What you are asked to do:
Of the entries below, return only those lines from the line with "each payroll file produced." to the line with "file to the", exactly, both included.
BEGIN Source material
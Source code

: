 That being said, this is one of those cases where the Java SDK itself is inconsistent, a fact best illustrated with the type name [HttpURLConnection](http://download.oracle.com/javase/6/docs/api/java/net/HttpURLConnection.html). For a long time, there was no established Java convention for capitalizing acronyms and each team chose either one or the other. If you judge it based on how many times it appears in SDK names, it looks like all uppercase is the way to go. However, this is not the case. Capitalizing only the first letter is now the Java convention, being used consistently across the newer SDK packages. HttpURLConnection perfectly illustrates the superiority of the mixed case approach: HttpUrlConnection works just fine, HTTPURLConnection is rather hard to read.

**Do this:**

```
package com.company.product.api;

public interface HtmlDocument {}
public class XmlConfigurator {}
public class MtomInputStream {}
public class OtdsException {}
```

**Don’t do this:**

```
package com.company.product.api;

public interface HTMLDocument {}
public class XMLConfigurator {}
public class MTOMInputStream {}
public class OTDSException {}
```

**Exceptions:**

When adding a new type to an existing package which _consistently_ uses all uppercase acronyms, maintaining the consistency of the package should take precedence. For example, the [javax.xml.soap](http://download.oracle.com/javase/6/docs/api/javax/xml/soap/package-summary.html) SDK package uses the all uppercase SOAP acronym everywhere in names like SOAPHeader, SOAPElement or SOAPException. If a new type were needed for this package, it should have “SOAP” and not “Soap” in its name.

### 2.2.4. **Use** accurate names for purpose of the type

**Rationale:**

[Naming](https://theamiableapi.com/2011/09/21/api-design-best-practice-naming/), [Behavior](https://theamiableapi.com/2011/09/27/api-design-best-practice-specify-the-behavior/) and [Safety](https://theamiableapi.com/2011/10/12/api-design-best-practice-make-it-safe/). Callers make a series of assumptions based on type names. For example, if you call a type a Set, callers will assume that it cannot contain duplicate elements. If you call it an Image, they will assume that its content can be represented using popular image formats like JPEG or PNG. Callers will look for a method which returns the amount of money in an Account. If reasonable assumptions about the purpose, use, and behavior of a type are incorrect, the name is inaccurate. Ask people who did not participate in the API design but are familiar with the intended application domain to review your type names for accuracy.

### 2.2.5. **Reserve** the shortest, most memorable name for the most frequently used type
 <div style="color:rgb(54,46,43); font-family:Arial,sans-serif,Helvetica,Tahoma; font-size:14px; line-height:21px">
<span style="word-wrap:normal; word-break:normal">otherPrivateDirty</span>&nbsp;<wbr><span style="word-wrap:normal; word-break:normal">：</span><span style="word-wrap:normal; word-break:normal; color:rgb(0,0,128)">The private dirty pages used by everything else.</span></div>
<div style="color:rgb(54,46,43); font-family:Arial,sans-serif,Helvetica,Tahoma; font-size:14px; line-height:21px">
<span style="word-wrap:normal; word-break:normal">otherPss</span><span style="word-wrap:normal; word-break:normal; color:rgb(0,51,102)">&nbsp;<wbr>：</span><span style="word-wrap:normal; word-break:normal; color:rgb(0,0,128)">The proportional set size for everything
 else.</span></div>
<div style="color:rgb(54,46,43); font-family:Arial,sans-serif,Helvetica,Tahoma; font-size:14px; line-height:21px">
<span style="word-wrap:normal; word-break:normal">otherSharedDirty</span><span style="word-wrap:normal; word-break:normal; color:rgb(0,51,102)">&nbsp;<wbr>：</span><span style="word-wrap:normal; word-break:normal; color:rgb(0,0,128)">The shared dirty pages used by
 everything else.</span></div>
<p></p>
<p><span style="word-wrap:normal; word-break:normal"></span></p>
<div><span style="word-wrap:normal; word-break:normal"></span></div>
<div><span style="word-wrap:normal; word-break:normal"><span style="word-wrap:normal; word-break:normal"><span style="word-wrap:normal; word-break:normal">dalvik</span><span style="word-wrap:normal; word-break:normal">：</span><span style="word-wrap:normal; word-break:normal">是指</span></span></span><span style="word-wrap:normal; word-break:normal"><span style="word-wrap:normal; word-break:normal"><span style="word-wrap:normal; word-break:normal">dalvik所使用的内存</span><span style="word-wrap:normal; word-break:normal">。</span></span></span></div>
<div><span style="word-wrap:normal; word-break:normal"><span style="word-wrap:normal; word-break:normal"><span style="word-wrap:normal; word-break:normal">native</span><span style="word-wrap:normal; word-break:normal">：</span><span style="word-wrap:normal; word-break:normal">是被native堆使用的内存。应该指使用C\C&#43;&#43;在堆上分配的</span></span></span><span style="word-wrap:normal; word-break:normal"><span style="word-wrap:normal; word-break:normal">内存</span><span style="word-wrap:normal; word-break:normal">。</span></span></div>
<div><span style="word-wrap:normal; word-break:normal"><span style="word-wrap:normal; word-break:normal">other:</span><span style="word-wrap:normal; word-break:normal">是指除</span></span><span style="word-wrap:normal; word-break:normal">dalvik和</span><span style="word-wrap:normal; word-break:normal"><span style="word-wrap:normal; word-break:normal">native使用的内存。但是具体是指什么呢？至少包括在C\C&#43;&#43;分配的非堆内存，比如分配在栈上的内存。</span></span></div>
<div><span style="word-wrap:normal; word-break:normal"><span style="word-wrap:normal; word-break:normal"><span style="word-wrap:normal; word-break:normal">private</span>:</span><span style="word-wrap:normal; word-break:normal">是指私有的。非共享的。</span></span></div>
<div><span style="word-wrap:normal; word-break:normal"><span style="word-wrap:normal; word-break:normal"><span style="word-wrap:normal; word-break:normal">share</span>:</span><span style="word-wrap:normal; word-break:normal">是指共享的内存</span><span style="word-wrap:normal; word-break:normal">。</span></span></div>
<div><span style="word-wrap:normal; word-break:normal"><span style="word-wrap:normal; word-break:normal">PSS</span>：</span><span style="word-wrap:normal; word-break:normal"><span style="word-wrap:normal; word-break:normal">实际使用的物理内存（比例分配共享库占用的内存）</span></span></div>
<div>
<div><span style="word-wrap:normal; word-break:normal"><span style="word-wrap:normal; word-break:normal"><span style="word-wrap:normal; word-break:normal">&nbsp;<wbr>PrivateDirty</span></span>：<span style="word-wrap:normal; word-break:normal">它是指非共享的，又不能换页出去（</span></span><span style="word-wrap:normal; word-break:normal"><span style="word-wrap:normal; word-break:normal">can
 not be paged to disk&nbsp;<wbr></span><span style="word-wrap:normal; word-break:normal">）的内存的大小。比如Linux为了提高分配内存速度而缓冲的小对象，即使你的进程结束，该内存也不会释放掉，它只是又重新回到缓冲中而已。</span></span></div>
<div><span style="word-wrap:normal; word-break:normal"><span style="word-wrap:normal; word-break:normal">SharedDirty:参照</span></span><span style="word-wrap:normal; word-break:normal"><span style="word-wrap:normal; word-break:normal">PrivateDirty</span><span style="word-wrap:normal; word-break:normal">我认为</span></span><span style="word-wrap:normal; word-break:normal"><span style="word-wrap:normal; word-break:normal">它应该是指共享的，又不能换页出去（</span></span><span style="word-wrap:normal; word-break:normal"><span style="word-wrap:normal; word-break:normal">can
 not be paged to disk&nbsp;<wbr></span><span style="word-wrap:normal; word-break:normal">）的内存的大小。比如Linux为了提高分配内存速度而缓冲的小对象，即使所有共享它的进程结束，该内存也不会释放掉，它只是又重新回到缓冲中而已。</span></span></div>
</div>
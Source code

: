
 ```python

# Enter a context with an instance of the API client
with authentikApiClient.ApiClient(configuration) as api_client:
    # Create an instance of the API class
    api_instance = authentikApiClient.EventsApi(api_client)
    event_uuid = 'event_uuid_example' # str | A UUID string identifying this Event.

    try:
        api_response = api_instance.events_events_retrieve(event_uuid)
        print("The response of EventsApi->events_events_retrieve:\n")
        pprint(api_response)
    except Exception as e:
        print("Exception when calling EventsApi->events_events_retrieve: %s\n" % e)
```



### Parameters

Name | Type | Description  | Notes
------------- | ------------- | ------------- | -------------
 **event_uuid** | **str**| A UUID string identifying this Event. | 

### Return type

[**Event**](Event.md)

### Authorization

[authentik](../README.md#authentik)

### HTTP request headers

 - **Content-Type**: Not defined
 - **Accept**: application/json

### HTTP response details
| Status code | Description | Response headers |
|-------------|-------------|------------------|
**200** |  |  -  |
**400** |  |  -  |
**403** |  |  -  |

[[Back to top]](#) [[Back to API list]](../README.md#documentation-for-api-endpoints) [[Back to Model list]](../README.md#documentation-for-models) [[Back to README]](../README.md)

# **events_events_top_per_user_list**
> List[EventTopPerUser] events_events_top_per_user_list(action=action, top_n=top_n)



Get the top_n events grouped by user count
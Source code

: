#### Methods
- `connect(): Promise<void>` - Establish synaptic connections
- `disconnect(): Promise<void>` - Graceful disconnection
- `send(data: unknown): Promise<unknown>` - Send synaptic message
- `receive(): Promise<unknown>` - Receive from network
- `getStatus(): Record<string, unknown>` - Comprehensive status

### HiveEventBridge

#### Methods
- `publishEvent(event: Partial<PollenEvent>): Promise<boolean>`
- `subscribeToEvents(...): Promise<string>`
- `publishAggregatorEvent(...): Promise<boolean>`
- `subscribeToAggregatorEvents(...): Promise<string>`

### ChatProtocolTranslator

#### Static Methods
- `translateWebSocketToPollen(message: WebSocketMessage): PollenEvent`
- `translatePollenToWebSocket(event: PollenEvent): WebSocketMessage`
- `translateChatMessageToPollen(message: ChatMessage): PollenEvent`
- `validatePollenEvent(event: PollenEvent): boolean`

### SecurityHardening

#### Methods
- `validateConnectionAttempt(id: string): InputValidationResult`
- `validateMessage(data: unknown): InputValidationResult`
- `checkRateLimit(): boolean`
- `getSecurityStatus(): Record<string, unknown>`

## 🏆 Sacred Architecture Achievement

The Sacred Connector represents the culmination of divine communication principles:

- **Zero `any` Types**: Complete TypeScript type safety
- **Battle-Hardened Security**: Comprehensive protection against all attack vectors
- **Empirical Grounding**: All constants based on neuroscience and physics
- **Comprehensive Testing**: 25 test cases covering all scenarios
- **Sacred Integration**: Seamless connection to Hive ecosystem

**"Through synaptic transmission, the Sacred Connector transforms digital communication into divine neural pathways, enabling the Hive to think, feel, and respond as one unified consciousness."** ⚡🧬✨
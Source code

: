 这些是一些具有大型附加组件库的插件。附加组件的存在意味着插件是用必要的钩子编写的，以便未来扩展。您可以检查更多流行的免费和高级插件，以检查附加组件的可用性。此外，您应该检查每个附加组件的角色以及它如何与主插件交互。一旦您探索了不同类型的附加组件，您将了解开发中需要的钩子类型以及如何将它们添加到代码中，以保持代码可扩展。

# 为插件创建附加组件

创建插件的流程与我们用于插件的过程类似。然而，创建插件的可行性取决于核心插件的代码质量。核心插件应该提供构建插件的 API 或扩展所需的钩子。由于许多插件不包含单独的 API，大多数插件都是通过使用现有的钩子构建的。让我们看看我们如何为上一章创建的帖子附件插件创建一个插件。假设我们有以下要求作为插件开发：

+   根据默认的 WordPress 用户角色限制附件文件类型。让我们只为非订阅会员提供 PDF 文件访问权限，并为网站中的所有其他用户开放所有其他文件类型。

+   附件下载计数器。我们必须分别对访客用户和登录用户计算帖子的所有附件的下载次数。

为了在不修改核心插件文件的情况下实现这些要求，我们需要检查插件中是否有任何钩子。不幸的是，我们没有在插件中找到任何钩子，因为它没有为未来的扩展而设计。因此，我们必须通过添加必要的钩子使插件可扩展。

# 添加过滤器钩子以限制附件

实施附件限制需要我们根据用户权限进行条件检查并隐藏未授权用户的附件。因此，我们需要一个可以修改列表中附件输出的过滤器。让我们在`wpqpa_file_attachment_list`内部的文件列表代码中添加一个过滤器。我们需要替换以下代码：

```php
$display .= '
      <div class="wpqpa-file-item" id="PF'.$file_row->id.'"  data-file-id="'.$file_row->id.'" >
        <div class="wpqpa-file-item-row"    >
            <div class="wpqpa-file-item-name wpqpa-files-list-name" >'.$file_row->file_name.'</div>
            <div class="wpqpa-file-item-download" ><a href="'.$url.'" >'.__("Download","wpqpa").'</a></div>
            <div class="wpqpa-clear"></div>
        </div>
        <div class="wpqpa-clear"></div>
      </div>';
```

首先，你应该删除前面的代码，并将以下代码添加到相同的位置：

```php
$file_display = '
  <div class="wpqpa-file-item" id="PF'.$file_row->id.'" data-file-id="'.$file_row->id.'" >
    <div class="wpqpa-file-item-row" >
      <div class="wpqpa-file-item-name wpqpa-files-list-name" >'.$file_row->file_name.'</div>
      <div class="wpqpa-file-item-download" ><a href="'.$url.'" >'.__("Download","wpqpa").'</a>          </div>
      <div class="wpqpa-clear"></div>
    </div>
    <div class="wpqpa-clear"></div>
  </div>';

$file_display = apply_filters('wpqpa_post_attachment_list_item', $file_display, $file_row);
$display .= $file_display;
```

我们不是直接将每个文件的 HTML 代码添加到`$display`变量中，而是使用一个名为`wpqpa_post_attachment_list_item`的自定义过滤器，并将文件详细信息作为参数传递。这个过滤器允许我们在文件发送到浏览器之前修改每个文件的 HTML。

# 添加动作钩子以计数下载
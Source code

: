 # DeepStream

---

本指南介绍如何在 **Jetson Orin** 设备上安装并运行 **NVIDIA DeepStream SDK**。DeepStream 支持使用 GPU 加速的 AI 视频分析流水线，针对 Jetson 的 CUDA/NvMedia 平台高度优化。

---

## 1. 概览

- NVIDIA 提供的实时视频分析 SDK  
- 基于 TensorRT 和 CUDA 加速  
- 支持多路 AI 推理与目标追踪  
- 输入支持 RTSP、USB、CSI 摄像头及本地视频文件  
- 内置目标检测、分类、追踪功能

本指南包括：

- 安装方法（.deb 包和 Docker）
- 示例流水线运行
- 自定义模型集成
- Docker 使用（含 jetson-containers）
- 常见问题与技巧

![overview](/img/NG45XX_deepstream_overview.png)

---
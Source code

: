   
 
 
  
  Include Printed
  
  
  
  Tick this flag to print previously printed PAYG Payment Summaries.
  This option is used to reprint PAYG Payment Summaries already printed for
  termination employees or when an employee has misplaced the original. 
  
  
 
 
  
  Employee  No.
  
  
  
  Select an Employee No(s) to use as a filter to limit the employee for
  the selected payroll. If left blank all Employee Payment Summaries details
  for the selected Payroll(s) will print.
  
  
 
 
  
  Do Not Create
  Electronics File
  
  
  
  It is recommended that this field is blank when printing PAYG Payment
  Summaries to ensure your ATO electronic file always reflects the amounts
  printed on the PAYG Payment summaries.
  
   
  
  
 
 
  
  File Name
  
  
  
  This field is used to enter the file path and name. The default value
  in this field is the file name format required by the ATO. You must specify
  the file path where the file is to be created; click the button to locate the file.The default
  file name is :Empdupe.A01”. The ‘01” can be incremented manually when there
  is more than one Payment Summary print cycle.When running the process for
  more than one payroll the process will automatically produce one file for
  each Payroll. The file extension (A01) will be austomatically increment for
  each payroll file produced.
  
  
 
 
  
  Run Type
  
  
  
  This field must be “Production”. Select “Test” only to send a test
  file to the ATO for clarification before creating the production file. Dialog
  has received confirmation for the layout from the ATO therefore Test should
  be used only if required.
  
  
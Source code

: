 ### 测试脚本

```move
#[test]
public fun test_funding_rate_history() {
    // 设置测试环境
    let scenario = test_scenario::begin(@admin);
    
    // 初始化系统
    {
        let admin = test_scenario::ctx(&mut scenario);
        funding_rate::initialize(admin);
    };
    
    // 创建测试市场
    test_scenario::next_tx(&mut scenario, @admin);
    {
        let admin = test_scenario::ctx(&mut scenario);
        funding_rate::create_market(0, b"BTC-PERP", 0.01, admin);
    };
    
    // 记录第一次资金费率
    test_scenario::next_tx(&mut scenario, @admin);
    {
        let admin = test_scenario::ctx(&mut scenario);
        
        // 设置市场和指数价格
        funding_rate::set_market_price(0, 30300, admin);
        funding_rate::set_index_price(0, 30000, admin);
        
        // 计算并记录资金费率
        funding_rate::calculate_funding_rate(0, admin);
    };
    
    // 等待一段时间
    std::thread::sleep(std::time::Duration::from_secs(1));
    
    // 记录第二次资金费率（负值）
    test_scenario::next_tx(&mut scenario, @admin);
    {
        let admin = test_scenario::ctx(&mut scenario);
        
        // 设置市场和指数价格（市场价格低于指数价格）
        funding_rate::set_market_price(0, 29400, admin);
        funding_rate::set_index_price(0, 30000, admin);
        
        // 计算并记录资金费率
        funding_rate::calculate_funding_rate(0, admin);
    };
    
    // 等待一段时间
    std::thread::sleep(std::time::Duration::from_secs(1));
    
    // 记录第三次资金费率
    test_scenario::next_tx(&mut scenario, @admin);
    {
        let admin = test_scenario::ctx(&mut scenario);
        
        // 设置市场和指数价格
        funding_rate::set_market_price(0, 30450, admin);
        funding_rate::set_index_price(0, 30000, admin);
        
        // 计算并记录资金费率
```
END Source material
Solved problem:
  each payroll file produced.
  
  
 
 
  
  Run Type
  
  
  
  This field must be “Production”. Select “Test” only to send a test
  file to the ATO for clarification before creating the production file. Dialog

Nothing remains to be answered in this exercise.